Upon getting the Mist lab shut down, and in a concluding chase to stop Gary Lee, Griffin has Gary arrested. In the end, Griffin, Miltie, Speedbagger, and Casey move out of Los Angeles to Portland in order to a start a new life, away from their old ties. Gary buys his way out of prison and decides to trail Griffin, ending the movie in a sequel hook.

== Cast ==
- Corey Haim as Griffin
- Patricia Arquette as Detective Casey, LAPD
- Christopher Collet as Gary Lee
- Julius Harris as "Speedbagger"
- Devin Clark as Miltie
- Mark Pellegrino as Bango, Rollerboy Lieutenant
- Morgan Weisser as Bullwinkle, Rollerboy Lieutenant
- J.C. Quinn as Lieutenant Jaworski, LAPD
- Aron Eisenberg as Teen Boy
- Jake Dengel as Detective Tyler, LAPD
- G. Smokey Campbell as Detective Watt, LAPD
- John P. Connolly as Pinky, A Local Pizzeria Owner
- Dal Trader as Sergeant
- John-Michael Steele as Officer Rogers (uncredited)

== Production ==
On 25 October 1989, it was announced by Daily Variety that Japanese companies Gaga Communications, TV Tokyo, and the Victor Company were negotiating a deal with Academy Entertainment and American distributor Skouras Pictures to produce Prayer of the Rollerboys. Japanese investors believed the screenplay was easy to understand and that its emphasis on rollerblading gave it the commercial appeal needed for success. Photography began on 8 March 1990 and continued into the following month. The film was shot in Los Angeles, mainly based in Venice, however also including the Vincent Thomas Bridge alongside Santa Monica and areas around the Los Angeles Harbor. The film costed $2,400,000 (now $) to make. Of the weapons in this movie that were used, Gary Lee can be seen carrying a Smith & Wesson Model 3913 semi-automatic pistol. Furthermore, many rollerboys carried M16 rifles and later on buy Ruger Mini-14s.
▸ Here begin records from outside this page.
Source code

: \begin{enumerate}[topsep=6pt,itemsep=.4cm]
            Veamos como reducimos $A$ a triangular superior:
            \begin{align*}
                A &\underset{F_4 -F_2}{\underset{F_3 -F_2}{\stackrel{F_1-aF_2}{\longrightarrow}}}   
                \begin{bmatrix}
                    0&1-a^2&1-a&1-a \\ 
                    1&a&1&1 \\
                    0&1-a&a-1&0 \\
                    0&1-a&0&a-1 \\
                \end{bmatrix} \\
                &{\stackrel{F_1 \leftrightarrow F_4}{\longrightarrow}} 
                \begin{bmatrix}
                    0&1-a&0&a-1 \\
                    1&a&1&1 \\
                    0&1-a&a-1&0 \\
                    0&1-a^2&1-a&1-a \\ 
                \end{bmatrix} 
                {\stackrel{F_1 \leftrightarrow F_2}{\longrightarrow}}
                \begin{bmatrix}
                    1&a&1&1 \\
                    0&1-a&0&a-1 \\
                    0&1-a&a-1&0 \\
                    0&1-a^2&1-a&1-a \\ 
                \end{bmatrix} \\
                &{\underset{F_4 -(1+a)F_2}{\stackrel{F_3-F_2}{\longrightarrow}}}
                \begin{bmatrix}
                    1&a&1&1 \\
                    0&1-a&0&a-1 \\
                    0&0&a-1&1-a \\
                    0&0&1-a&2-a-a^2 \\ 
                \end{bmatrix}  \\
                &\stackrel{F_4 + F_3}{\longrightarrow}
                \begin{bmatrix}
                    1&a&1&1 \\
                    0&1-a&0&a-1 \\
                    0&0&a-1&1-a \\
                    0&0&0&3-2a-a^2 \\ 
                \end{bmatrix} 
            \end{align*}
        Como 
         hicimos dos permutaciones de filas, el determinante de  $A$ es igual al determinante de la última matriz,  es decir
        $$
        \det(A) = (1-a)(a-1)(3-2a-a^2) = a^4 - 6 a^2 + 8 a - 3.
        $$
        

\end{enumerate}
Writer W. Peter Iliff described his story as "A Clockwork Orange meets Blade Runner via the Lord of the Flies".

== Release ==
The movie premiered on 30 August 1991 in Los Angeles presented under Gaga Communications, Fox Lorber, Academy Entertainment, JVC, and TV Tokyo, and released by Castle Hill Productions.

== Reception ==
British critic Derek Winnert stated that "The impact of screenwriter W Peter Iliff’s distinctly weird and intriguing premise is gradually eroded by the eventually unsurprising developments in its interestingly outlandish storyline and also by the over-familiarity of the usual, regulation futuristic setting of a chaotic, dystopian tomorrow’s world, but the low-budget production is pepped up nicely by receiving sparky, imaginative handling by King and Haim’s sterling performance, proving a little star. Patricia Arquette, J C Quinn, Julius Harris, Devin Clark and Mark Pellegrino also help out, and there is definitely some wild fun to be found here." American film critic Leonard Maltin gave the film 2.5 out of 4 stars, stating that the movie consists of a "provocative idea weakened by needlessly excessive violence—and a painfully predictable ending".

An editor at Time Out called the movie a "tame, teen-movie rip-off of - among others - Red Dawn, A Clockwork Orange and Surf Nazis Must Die" and stated that "the violence is toned down, the sex innocuous, the interest level zero". English film critic Kim Newman working for Empire gave the film 2 out of 5 stars and wrote that it's "Not great by any means, but compared to budding teen idol Haim's last star vehicle, the utterly mediocre Fast Getaway, this is almost class act status" and that "The various scenes featuring the gang gliding along the streets en masse in their stylish cream duster coats also have a certain idiotic charm and there's a fair amount of brutal action worked neatly into the proceedings".

American film critic Kenneth Turan for the Los Angeles Times said that the movie "is reminiscent of those feisty low-budget exploitation films of the 1950s and ‘60s produced by folks like Roger Corman and Samuel Z. Arkoff for American International Pictures and that "What it lacks in terms of plot (comic book all the way) and acting (indifferent at best), it just about manages to make up for in spunky kinetic pizzaz". He also believed it likely took big inspiration from 1968 Wild in the Streets.

== Accolades ==
Prayer of the Rollerboys was nominated in the 18th Saturn Awards for Best Science Fiction Film and Best Performance by a Younger Actor.